What is Large Language Model (LLM) Noise Data Noise Complaints + Urban Noise Levels CCPA, GDPR Compliant 100% Traceable Consent used for?
This product has 5 key use cases. Silencio Network recommends using the data for Artificial Intelligence (AI), Machine Learning (ML), Predictive Modeling, Generative AI, and LLM Training. Global businesses and organizations buy Map Data from Silencio Network to fuel their analytics and enrichment.
Who can use Large Language Model (LLM) Noise Data Noise Complaints + Urban Noise Levels CCPA, GDPR Compliant 100% Traceable Consent?
This product is best suited if you’re a Small Business, Medium-sized Business, or Enterprise looking for Map Data. Get in touch with Silencio Network to see what their data can do for your business and find out which integrations they provide.
How far back does the data in Large Language Model (LLM) Noise Data Noise Complaints + Urban Noise Levels CCPA, GDPR Compliant 100% Traceable Consent go?
This product has 2 years of historical coverage. It can be delivered on a weekly, monthly, quarterly, and yearly basis.
Which countries does Large Language Model (LLM) Noise Data Noise Complaints + Urban Noise Levels CCPA, GDPR Compliant 100% Traceable Consent cover?
This product includes data covering 236 countries like USA, Japan, Germany, India, and UK. Silencio Network is headquartered in United States of America.
How much does Large Language Model (LLM) Noise Data Noise Complaints + Urban Noise Levels CCPA, GDPR Compliant 100% Traceable Consent cost?
Pricing for Large Language Model (LLM) Noise Data Noise Complaints + Urban Noise Levels CCPA, GDPR Compliant 100% Traceable Consent starts at USD1,500 per month. Silencio Network offers a 10% discount when you buy data from them through Datarade. Connect with Silencio Network to get a quote and arrange custom pricing models based on your data requirements.

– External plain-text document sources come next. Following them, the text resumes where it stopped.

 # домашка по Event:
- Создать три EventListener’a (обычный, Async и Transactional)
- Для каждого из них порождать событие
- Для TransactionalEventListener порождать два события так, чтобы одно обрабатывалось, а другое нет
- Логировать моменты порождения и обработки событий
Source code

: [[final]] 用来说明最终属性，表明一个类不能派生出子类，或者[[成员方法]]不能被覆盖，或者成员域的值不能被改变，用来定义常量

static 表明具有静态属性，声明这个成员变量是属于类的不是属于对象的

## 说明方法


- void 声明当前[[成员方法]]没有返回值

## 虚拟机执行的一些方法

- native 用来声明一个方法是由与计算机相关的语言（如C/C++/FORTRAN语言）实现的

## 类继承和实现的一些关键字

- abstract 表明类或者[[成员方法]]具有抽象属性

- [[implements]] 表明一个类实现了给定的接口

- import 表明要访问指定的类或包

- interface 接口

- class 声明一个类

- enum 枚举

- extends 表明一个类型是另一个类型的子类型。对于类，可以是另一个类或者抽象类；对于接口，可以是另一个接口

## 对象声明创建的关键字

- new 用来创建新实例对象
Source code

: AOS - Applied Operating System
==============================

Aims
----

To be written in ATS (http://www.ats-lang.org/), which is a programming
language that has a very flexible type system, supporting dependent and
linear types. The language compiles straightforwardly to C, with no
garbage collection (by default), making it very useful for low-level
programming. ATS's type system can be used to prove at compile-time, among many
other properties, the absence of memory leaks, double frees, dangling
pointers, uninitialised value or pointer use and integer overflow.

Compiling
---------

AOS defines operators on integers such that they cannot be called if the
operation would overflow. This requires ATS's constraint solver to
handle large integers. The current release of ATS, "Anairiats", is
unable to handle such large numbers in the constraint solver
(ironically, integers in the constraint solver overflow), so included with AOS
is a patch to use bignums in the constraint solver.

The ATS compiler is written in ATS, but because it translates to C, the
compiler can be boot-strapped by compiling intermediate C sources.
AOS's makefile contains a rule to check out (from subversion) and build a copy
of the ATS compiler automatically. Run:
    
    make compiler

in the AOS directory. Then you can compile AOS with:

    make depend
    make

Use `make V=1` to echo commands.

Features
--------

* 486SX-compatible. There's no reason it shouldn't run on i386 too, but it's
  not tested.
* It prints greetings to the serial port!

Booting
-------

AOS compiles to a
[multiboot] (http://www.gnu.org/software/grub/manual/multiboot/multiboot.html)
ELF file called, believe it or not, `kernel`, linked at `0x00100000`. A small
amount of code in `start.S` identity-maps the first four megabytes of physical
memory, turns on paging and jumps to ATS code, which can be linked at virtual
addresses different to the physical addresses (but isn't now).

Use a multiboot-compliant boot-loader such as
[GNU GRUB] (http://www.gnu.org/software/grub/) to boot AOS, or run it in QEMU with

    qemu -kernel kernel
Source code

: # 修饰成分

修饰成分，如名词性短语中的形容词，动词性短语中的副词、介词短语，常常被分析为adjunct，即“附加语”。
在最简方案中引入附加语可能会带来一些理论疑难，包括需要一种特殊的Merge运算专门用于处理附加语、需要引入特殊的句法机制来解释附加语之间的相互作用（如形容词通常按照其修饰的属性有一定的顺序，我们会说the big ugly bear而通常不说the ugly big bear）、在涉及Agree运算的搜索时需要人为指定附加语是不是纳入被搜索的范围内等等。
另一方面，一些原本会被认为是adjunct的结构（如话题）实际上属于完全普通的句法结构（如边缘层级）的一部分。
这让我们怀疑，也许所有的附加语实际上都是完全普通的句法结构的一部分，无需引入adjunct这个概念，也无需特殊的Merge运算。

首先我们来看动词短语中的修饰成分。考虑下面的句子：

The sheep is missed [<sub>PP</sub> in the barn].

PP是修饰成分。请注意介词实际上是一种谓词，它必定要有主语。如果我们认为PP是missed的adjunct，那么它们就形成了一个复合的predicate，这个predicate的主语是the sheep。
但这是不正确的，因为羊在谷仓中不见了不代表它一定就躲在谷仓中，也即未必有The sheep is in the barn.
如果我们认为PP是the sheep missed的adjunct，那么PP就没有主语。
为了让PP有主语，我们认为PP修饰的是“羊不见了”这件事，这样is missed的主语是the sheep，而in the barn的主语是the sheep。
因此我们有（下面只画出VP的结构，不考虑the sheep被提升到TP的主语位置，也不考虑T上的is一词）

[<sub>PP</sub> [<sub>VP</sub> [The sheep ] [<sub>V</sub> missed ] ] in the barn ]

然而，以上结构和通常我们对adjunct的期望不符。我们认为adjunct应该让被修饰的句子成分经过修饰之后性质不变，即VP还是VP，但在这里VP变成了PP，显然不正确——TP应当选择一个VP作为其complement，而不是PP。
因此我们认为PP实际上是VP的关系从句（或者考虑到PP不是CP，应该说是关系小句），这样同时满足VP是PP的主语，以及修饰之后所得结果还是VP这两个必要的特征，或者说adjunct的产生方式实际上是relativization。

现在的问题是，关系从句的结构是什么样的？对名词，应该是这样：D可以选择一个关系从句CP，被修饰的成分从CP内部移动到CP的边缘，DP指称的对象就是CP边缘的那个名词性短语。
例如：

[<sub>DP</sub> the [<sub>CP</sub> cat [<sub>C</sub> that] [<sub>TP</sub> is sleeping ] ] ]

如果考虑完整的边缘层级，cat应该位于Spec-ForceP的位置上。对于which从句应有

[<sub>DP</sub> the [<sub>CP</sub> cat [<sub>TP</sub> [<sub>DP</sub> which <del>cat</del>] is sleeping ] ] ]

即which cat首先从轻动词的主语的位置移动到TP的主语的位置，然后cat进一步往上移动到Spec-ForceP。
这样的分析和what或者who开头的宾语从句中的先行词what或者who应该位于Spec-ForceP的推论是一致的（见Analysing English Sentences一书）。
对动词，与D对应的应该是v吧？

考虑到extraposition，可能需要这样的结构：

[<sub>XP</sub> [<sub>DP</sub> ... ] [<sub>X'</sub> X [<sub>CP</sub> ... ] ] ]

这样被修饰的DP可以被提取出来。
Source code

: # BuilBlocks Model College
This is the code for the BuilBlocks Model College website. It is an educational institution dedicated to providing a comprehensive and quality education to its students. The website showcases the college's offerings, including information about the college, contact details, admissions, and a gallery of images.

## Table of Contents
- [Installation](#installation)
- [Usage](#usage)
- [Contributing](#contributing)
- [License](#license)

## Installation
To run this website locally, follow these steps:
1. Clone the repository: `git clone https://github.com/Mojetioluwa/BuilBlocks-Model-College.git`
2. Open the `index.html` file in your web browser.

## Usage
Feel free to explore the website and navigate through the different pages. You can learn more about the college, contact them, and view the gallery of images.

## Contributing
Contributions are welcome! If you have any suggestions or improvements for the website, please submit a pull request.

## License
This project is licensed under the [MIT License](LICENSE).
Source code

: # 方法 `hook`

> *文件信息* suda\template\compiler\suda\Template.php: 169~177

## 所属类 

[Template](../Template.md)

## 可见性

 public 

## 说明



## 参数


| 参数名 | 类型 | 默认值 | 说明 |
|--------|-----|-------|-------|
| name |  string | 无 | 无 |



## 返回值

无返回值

How can I get Large Language Model (LLM) Noise Data Noise Complaints + Urban Noise Levels CCPA, GDPR Compliant 100% Traceable Consent?

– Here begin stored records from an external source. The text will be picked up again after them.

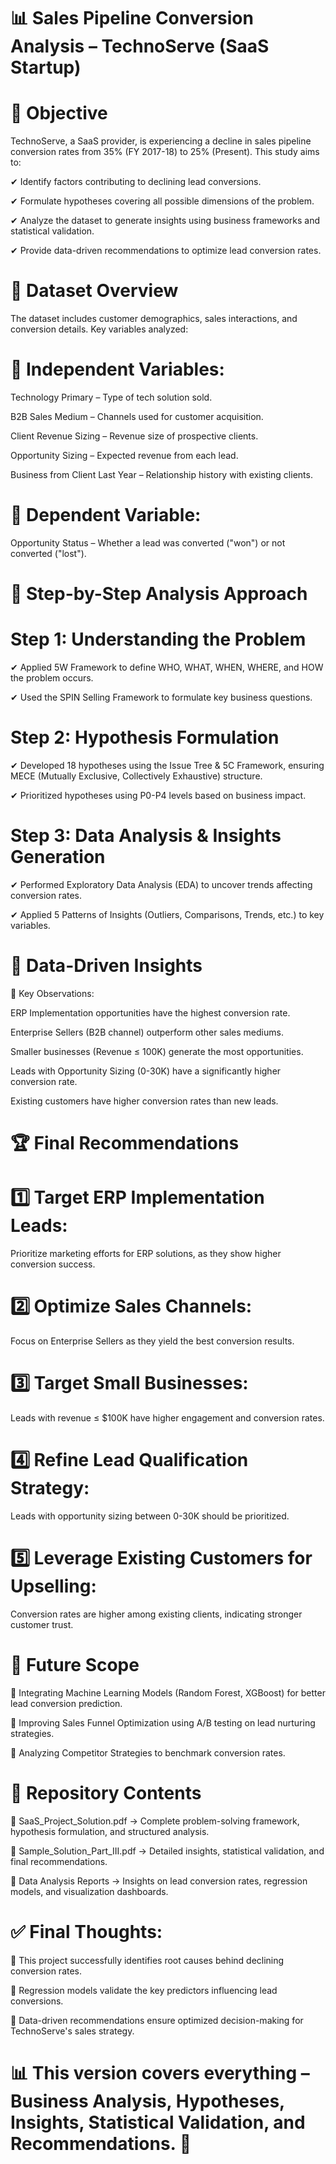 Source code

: # 📊 Sales Pipeline Conversion Analysis – TechnoServe (SaaS Startup)

# 🎯 Objective

TechnoServe, a SaaS provider, is experiencing a decline in sales pipeline conversion rates from 35% (FY 2017-18) to 25% (Present). This study aims to:

✔ Identify factors contributing to declining lead conversions.

✔ Formulate hypotheses covering all possible dimensions of the problem.

✔ Analyze the dataset to generate insights using business frameworks and statistical validation.

✔ Provide data-driven recommendations to optimize lead conversion rates.

# 📂 Dataset Overview

The dataset includes customer demographics, sales interactions, and conversion details. Key variables analyzed:

# 📌 Independent Variables:

Technology Primary – Type of tech solution sold.

B2B Sales Medium – Channels used for customer acquisition.

Client Revenue Sizing – Revenue size of prospective clients.

Opportunity Sizing – Expected revenue from each lead.

Business from Client Last Year – Relationship history with existing clients.

# 📌 Dependent Variable:

Opportunity Status – Whether a lead was converted ("won") or not converted ("lost").

# 🔄 Step-by-Step Analysis Approach

# Step 1: Understanding the Problem

✔ Applied 5W Framework to define WHO, WHAT, WHEN, WHERE, and HOW the problem occurs.

✔ Used the SPIN Selling Framework to formulate key business questions.

# Step 2: Hypothesis Formulation

✔ Developed 18 hypotheses using the Issue Tree & 5C Framework, ensuring MECE (Mutually Exclusive, Collectively Exhaustive) structure.

✔ Prioritized hypotheses using P0-P4 levels based on business impact.

# Step 3: Data Analysis & Insights Generation

✔ Performed Exploratory Data Analysis (EDA) to uncover trends affecting conversion rates.

✔ Applied 5 Patterns of Insights (Outliers, Comparisons, Trends, etc.) to key variables.

# 🔄 Data-Driven Insights 

📍 Key Observations:

ERP Implementation opportunities have the highest conversion rate.

Enterprise Sellers (B2B channel) outperform other sales mediums.

Smaller businesses (Revenue ≤ 100K) generate the most opportunities.

Leads with Opportunity Sizing (0-30K) have a significantly higher conversion rate.

Existing customers have higher conversion rates than new leads.


# 🏆 Final Recommendations

# 1️⃣ Target ERP Implementation Leads:

Prioritize marketing efforts for ERP solutions, as they show higher conversion success.

# 2️⃣ Optimize Sales Channels:

Focus on Enterprise Sellers as they yield the best conversion results.

# 3️⃣ Target Small Businesses:

Leads with revenue ≤ $100K have higher engagement and conversion rates.

# 4️⃣ Refine Lead Qualification Strategy:

Leads with opportunity sizing between 0-30K should be prioritized.

# 5️⃣ Leverage Existing Customers for Upselling:


Conversion rates are higher among existing clients, indicating stronger customer trust.

# 🚀 Future Scope

🔹 Integrating Machine Learning Models (Random Forest, XGBoost) for better lead conversion prediction.

🔹 Improving Sales Funnel Optimization using A/B testing on lead nurturing strategies.

🔹 Analyzing Competitor Strategies to benchmark conversion rates.

# 📂 Repository Contents

📌 SaaS_Project_Solution.pdf → Complete problem-solving framework, hypothesis formulation, and structured analysis.

📌 Sample_Solution_Part_III.pdf → Detailed insights, statistical validation, and final recommendations.

📌 Data Analysis Reports → Insights on lead conversion rates, regression models, and visualization dashboards.

# ✅ Final Thoughts:

🔹 This project successfully identifies root causes behind declining conversion rates.

🔹 Regression models validate the key predictors influencing lead conversions.

🔹 Data-driven recommendations ensure optimized decision-making for TechnoServe's sales strategy.

# 📊 This version covers everything – Business Analysis, Hypotheses, Insights, Statistical Validation, and Recommendations. 🚀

Businesses can buy Map Data from Silencio Network and get the data via S3 Bucket and Email. Depending on your data requirements and subscription budget, Silencio Network can deliver this product in .json, .xml, .csv, and .xls format.

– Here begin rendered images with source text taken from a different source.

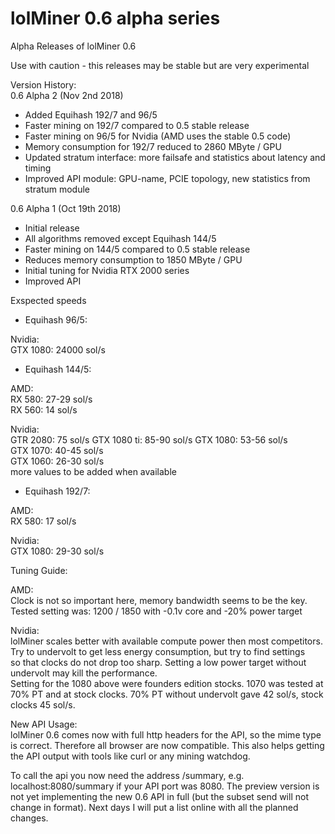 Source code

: # lolMiner 0.6 alpha series

Alpha Releases of lolMiner 0.6

Use with caution - this releases may be stable but are very experimental


Version History:  
0.6 Alpha 2 (Nov 2nd 2018)  
- Added Equihash 192/7 and 96/5
- Faster mining on 192/7 compared to 0.5 stable release
- Faster mining on 96/5 for Nvidia (AMD uses the stable 0.5 code)
- Memory consumption  for 192/7 reduced to 2860 MByte / GPU
- Updated stratum interface: more failsafe and statistics about latency and timing
- Improved API module: GPU-name, PCIE topology, new statistics from stratum module




0.6 Alpha 1 (Oct 19th 2018)  
- Initial release
- All algorithms removed except Equihash 144/5
- Faster mining on 144/5 compared to 0.5 stable release
- Reduces memory consumption to 1850 MByte / GPU
- Initial tuning for Nvidia RTX 2000 series 
- Improved API


Exspected speeds 

- Equihash 96/5:

Nvidia:  
GTX 1080: 24000 sol/s 

- Equihash 144/5:  

AMD:  
RX 580: 27-29 sol/s  
RX 560: 14 sol/s

Nvidia:  
GTR 2080: 75 sol/s
GTX 1080 ti: 85-90 sol/s
GTX 1080: 53-56 sol/s  
GTX 1070: 40-45 sol/s  
GTX 1060: 26-30 sol/s  
more values to be added when available  

 - Equihash 192/7:

AMD:  
RX 580: 17 sol/s  

Nvidia:  
GTX 1080: 29-30 sol/s 

Tuning Guide:  
  
AMD:  
Clock is not so important here, memory bandwidth seems to be the key.  
Tested setting was: 1200 / 1850 with -0.1v core and -20% power target  
  
Nvidia:  
lolMiner scales better with available compute power then most competitors.  
Try to undervolt to get less energy consumption, but try to find settings   
so that clocks do not drop too sharp. Setting a low power target without   
undervolt may kill the performance.   
Setting for the 1080 above were founders edition stocks. 1070 was tested at  
70% PT and at stock clocks. 70% PT without undervolt gave 42 sol/s, stock   
clocks 45 sol/s.

New API Usage:  
lolMiner 0.6 comes now with full http headers for the API, so the mime type   
is correct. Therefore all browser are now compatible. 
This also helps getting the API output with tools like curl or any mining watchdog.

To call the api you now need the address /summary, e.g. localhost:8080/summary 
if your API port was 8080. The preview version is not yet implementing the new 
0.6 API in full (but the subset send will not change in format). 
Next days I will put a list online with all the planned changes.
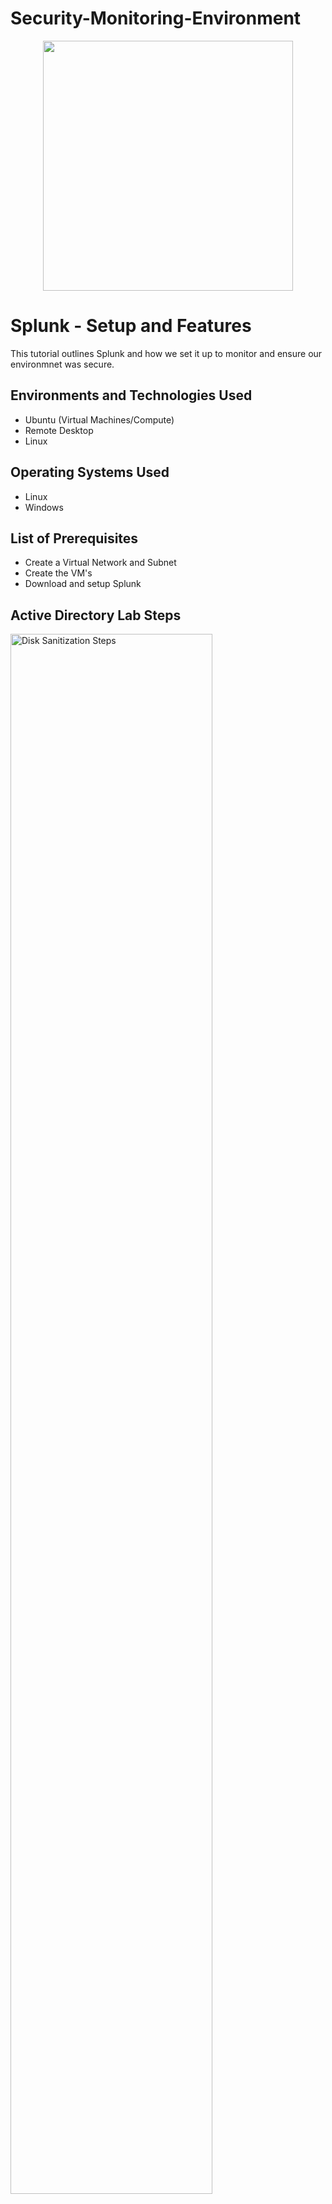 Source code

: # Security-Monitoring-Environment
<p align="center">
<img src="https://i.imgur.com/I0pUj9e.png" width="400"/> 
</p>

<h1>Splunk - Setup and Features</h1>
This tutorial outlines Splunk and how we set it up to monitor and ensure our environmnet was secure.<br />

<h2>Environments and Technologies Used</h2>

- Ubuntu (Virtual Machines/Compute)
- Remote Desktop
- Linux

<h2>Operating Systems Used </h2>

- Linux
- Windows</b> 

<h2>List of Prerequisites</h2>

- Create a Virtual Network and Subnet
- Create the VM's
- Download and setup Splunk

<h2>Active Directory Lab Steps</h2>

<p>
<img src="https://i.imgur.com/NH8dzrs.png" height="80%" width="80%" alt="Disk Sanitization Steps"/>
</p>
<p>
This diagram above is the easiest way to show  what I created as far as my client-1 and how it will be communicating with the domain controller. I also went in and created my rescourse groups along with a virtual network and subnet that will be shown in the next slides.
</p>
<br />

<p>
<img src="https://i.imgur.com/NFCbMvV.png" height="80%" width="80%" alt="Disk Sanitization Steps"/>
</p>
<p>
Here we can see that I successfully created my domain controller and set it up properly allowing me to use Server Manager. In this VM is where I can make changes to the firewall and also change client-1 and change the IP to point to my domain controller.
</p>
<br />

<p>
<img src="https://i.imgur.com/cGsUCd7.png" height="80%" width="80%" alt="Disk Sanitization Steps"/>
</p>
<p>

What is the data quality of Large Language Model (LLM) Noise Data Noise Complaints + Urban Noise Levels CCPA, GDPR Compliant 100% Traceable Consent?
You can compare and assess the data quality of Silencio Network using Datarade’s data marketplace.
What are similar products to Large Language Model (LLM) Noise Data Noise Complaints + Urban Noise Levels CCPA, GDPR Compliant 100% Traceable Consent?
This product has 3 related products. These alternatives include Large Language Model (LLM) Noise Level Data Noise Complaints CCPA, GDPR Compliant 160k Data Points 100% Traceable Consent, Large Language Model (LLM) Data Machine Learning (ML) Data AI Training Data (RAG) for 1M+ Global Grocery, Restaurant, and Retail Stores, and Machine Learning (ML) Data 800M+ B2B Profiles AI-Ready for Deep Learning (DL), NLP & LLM Training. You can compare the best Map Data providers and products via Datarade’s data marketplace and get the right data for your use case.